Playing defense counsel Maj. Steve Garrett, Douglas' performance will no doubt decide if this movie sinks or swims for most viewers.  He's defending rapists of a 16-year old girl, and their guilt is never truly in question. Garrett has to decide what his limit is. The law states that if the key witness can't complete their testimony, the death penalty cannot be enact. For Garrett? That means taking apart on the witness stand a 16-year old girl a few weeks removed from a vicious, brutal rape at the hands of four men. At what point does it become too much? He clearly doesn't want to do it, but his job almost requires him to do it. Intense in a way few actors can be, Douglas hits a home run with the part, wrestling inside with what he should do. Can he live with his decision once the trial is said and done? Only he knows for sure.

Douglas holds the movie together, key supporting parts revolving around him as the case and trial develops. The four soldiers are kept in the background surprisingly enough. Blake is the possible nut, Sutton the weasel trying to convince everyone of his innocence, Jaeckel the decorated vet who's come to terms with his actions, and Sondock the possibly slow soldier. Marshall is good in a thankless role as the prosecuting attorney, doing his best to keep up with Douglas. Kauffmann too is an eye opener as the possibly not so innocent Karin. Barbara Rutting is solid as Inge Koerner, a reporter looking for all sides of the story. Hans Nielsen plays Karl, Karin's father who believes his daughter is an innocent angel capable of nothing but good.
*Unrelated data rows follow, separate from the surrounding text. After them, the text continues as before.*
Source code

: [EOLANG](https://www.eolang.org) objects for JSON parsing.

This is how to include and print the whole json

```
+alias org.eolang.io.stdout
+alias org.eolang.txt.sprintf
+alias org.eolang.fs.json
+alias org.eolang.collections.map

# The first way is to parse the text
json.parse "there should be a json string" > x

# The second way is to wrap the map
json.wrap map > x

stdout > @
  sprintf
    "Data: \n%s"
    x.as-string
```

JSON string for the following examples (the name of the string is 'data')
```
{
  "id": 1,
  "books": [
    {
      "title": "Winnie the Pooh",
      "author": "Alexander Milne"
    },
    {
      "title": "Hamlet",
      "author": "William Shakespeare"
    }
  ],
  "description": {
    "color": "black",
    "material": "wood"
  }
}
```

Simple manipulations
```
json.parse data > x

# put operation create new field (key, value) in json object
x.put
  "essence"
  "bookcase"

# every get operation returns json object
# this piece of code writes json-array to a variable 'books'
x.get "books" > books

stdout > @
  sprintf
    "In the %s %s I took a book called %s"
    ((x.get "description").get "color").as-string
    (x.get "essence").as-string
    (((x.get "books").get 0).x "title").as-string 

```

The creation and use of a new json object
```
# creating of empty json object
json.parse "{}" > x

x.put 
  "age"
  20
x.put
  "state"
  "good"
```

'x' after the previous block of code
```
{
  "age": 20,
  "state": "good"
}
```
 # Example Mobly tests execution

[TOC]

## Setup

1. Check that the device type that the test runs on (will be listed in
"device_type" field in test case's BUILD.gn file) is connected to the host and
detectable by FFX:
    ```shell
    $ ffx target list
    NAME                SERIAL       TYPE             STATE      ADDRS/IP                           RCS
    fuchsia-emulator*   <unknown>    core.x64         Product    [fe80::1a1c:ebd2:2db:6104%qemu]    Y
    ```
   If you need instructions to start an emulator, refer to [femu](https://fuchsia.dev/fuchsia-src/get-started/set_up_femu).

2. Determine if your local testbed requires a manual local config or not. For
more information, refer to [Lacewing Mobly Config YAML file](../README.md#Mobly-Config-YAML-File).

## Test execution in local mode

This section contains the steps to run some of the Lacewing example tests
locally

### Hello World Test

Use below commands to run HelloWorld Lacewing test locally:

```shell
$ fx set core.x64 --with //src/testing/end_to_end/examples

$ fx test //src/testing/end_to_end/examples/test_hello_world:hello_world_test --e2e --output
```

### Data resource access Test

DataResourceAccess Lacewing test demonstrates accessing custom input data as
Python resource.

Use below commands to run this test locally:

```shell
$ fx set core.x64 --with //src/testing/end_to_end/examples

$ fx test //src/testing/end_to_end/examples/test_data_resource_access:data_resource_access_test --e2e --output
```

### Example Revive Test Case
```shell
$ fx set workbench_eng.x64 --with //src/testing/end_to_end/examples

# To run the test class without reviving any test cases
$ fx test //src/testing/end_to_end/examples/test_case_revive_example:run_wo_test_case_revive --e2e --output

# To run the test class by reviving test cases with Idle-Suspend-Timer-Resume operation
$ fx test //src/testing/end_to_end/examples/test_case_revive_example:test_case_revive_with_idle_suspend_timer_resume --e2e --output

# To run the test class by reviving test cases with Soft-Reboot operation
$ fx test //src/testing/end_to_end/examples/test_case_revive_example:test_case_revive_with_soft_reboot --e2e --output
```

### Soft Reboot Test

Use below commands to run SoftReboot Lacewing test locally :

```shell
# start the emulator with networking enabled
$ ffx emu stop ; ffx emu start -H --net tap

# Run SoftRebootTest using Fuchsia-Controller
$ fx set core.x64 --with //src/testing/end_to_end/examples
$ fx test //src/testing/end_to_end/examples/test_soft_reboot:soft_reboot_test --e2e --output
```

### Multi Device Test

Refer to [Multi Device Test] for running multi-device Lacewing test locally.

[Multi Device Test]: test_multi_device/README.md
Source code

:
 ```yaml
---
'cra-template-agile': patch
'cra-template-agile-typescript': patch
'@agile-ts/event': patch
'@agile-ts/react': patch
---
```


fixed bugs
When I saw composer Dimitri Tiomkin's name listed in the cast/crew listing, I was encouraged, but this score is a doozy, a whopper of a badly inappropriate score. An odd mix of jazz and various other genres/samples, it just isn't the right choice for this dark, cynical story. It drives the action like the story of a thriller, not a story surrounding a rape case. Out of place doesn't begin to describe it. The theme song by Gene Pitney -- listen HERE -- will get stuck in your head. Guaranteed, no doubt about it, but it only plays at the beginning and end of the movie so it isn't as noticeably bad as the musical score.

This is a movie that had me wondering about halfway through how things would be wrapped up. I assumed no happy ending -- correct with that guess -- but not in the way Reinhardt's movie goes. The trial becomes an afterthought, just what it caused sending vibrations through the community that are felt everywhere.  A moving ending to a wrongly forgotten courtroom drama.